At RD2, there’s room for Unit Testing throughout our larger projects, especially what we’ve got in our labs currently. I’m planning on using everything I learned at WCSF Dev Day to contribute back new and updated unit tests for any patches I submit to the WordPress core and any patches I’m able to help on. Another benefit to me learning about Unit Testing is that I can now use that same knowledge to improve how Pods 2.x is developed while maintaining stability. This is an exciting area I’m really looking forward to exploring further.

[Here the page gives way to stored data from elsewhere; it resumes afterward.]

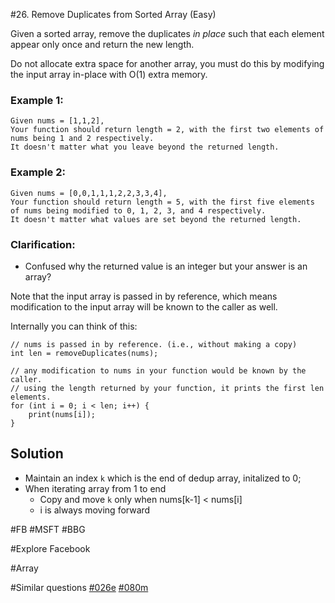 #26. Remove Duplicates from Sorted Array (Easy)

Given a sorted array, remove the duplicates *in place* such that each element appear only once and return the new length.

Do not allocate extra space for another array, you must do this by modifying the input array in-place with O(1) extra memory.

### Example 1:
```
Given nums = [1,1,2],
Your function should return length = 2, with the first two elements of nums being 1 and 2 respectively.
It doesn't matter what you leave beyond the returned length.
```
### Example 2:
```
Given nums = [0,0,1,1,1,2,2,3,3,4],
Your function should return length = 5, with the first five elements of nums being modified to 0, 1, 2, 3, and 4 respectively.
It doesn't matter what values are set beyond the returned length.
```

### Clarification:
- Confused why the returned value is an integer but your answer is an array?

Note that the input array is passed in by reference, which means modification to the input array will be known to the caller as well.

Internally you can think of this:
```
// nums is passed in by reference. (i.e., without making a copy)
int len = removeDuplicates(nums);

// any modification to nums in your function would be known by the caller.
// using the length returned by your function, it prints the first len elements.
for (int i = 0; i < len; i++) {
    print(nums[i]);
}
```
## Solution
- Maintain an index `k` which is the end of dedup array, initalized to 0;
- When iterating array from 1 to end
  - Copy and move `k` only when nums[k-1] < nums[i]
  - i is always moving forward

#FB #MSFT #BBG

#Explore Facebook

#Array

#Similar questions [#026e](../p026e/README.md) [#080m](../p080m/README.md)

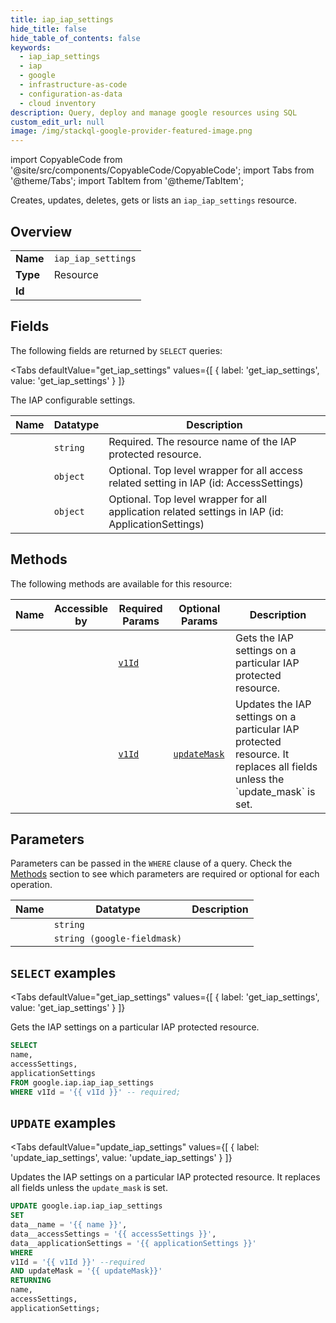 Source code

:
 ```yaml
--- 
title: iap_iap_settings
hide_title: false
hide_table_of_contents: false
keywords:
  - iap_iap_settings
  - iap
  - google
  - infrastructure-as-code
  - configuration-as-data
  - cloud inventory
description: Query, deploy and manage google resources using SQL
custom_edit_url: null
image: /img/stackql-google-provider-featured-image.png
---
```


import CopyableCode from '@site/src/components/CopyableCode/CopyableCode';
import Tabs from '@theme/Tabs';
import TabItem from '@theme/TabItem';

Creates, updates, deletes, gets or lists an <code>iap_iap_settings</code> resource.

## Overview
<table><tbody>
<tr><td><b>Name</b></td><td><code>iap_iap_settings</code></td></tr>
<tr><td><b>Type</b></td><td>Resource</td></tr>
<tr><td><b>Id</b></td><td><CopyableCode code="google.iap.iap_iap_settings" /></td></tr>
</tbody></table>

## Fields

The following fields are returned by `SELECT` queries:

<Tabs
    defaultValue="get_iap_settings"
    values={[
        { label: 'get_iap_settings', value: 'get_iap_settings' }
    ]}
>
<TabItem value="get_iap_settings">

The IAP configurable settings.

<table>
<thead>
    <tr>
    <th>Name</th>
    <th>Datatype</th>
    <th>Description</th>
    </tr>
</thead>
<tbody>
<tr>
    <td><CopyableCode code="name" /></td>
    <td><code>string</code></td>
    <td>Required. The resource name of the IAP protected resource.</td>
</tr>
<tr>
    <td><CopyableCode code="accessSettings" /></td>
    <td><code>object</code></td>
    <td>Optional. Top level wrapper for all access related setting in IAP (id: AccessSettings)</td>
</tr>
<tr>
    <td><CopyableCode code="applicationSettings" /></td>
    <td><code>object</code></td>
    <td>Optional. Top level wrapper for all application related settings in IAP (id: ApplicationSettings)</td>
</tr>
</tbody>
</table>
</TabItem>
</Tabs>

## Methods

The following methods are available for this resource:

<table>
<thead>
    <tr>
    <th>Name</th>
    <th>Accessible by</th>
    <th>Required Params</th>
    <th>Optional Params</th>
    <th>Description</th>
    </tr>
</thead>
<tbody>
<tr>
    <td><a href="#get_iap_settings"><CopyableCode code="get_iap_settings" /></a></td>
    <td><CopyableCode code="select" /></td>
    <td><a href="#parameter-v1Id"><code>v1Id</code></a></td>
    <td></td>
    <td>Gets the IAP settings on a particular IAP protected resource.</td>
</tr>
<tr>
    <td><a href="#update_iap_settings"><CopyableCode code="update_iap_settings" /></a></td>
    <td><CopyableCode code="update" /></td>
    <td><a href="#parameter-v1Id"><code>v1Id</code></a></td>
    <td><a href="#parameter-updateMask"><code>updateMask</code></a></td>
    <td>Updates the IAP settings on a particular IAP protected resource. It replaces all fields unless the `update_mask` is set.</td>
</tr>
</tbody>
</table>

## Parameters

Parameters can be passed in the `WHERE` clause of a query. Check the [Methods](#methods) section to see which parameters are required or optional for each operation.

<table>
<thead>
    <tr>
    <th>Name</th>
    <th>Datatype</th>
    <th>Description</th>
    </tr>
</thead>
<tbody>
<tr id="parameter-v1Id">
    <td><CopyableCode code="v1Id" /></td>
    <td><code>string</code></td>
    <td></td>
</tr>
<tr id="parameter-updateMask">
    <td><CopyableCode code="updateMask" /></td>
    <td><code>string (google-fieldmask)</code></td>
    <td></td>
</tr>
</tbody>
</table>

## `SELECT` examples

<Tabs
    defaultValue="get_iap_settings"
    values={[
        { label: 'get_iap_settings', value: 'get_iap_settings' }
    ]}
>
<TabItem value="get_iap_settings">

Gets the IAP settings on a particular IAP protected resource.

```sql
SELECT
name,
accessSettings,
applicationSettings
FROM google.iap.iap_iap_settings
WHERE v1Id = '{{ v1Id }}' -- required;
```
</TabItem>
</Tabs>


## `UPDATE` examples

<Tabs
    defaultValue="update_iap_settings"
    values={[
        { label: 'update_iap_settings', value: 'update_iap_settings' }
    ]}
>
<TabItem value="update_iap_settings">

Updates the IAP settings on a particular IAP protected resource. It replaces all fields unless the `update_mask` is set.

```sql
UPDATE google.iap.iap_iap_settings
SET 
data__name = '{{ name }}',
data__accessSettings = '{{ accessSettings }}',
data__applicationSettings = '{{ applicationSettings }}'
WHERE 
v1Id = '{{ v1Id }}' --required
AND updateMask = '{{ updateMask}}'
RETURNING
name,
accessSettings,
applicationSettings;
```
</TabItem>
</Tabs>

It’s not WordCamp without BBQ

This should be a requirement at every WordCamp in the United States. We were all treated to a BBQ lunch with some of the best BBQ outside of Texas I’ve ever had. There was BBQ Brisket, Chicken, all the fixings, and one of my favorites – Mac and Cheese. Later on at the after party, attendees were treated to a combination of four different food trucks providing a variety of food stylings to feed any appetite throughout the night. All in all, good food promotes a really good experience overall, WCSF did this with flying colors.

Never miss Breakfast

I can’t quite remember a time that I’ve flown out of town, stayed in a hotel, and hadn’t hit the hotel breakfast buffet at least once. WordCamp San Francisco 2012 was no exception.

I am a huge fan of breakfast, and just wanted to share with you how awesome it was. I grabbed a pile of bacon, added spatulas of hash browns, grabbed a croissant, and then finished the dish with a dozen eggs. Okay maybe not a dozen, but who knows, it could have been, and it was glorious! Oh, that French toast was good too, but once I dug into the main dish, there was no comparing the two.

I shared this feast with Matt Gibbs, the founding developer of Pods who I’ve collaborated with for the past 4 years since the project got it’s start in the Fall of 2008. In fact, both of us continue to reminisce over how fulfilling the breakfast was for our code-centric souls!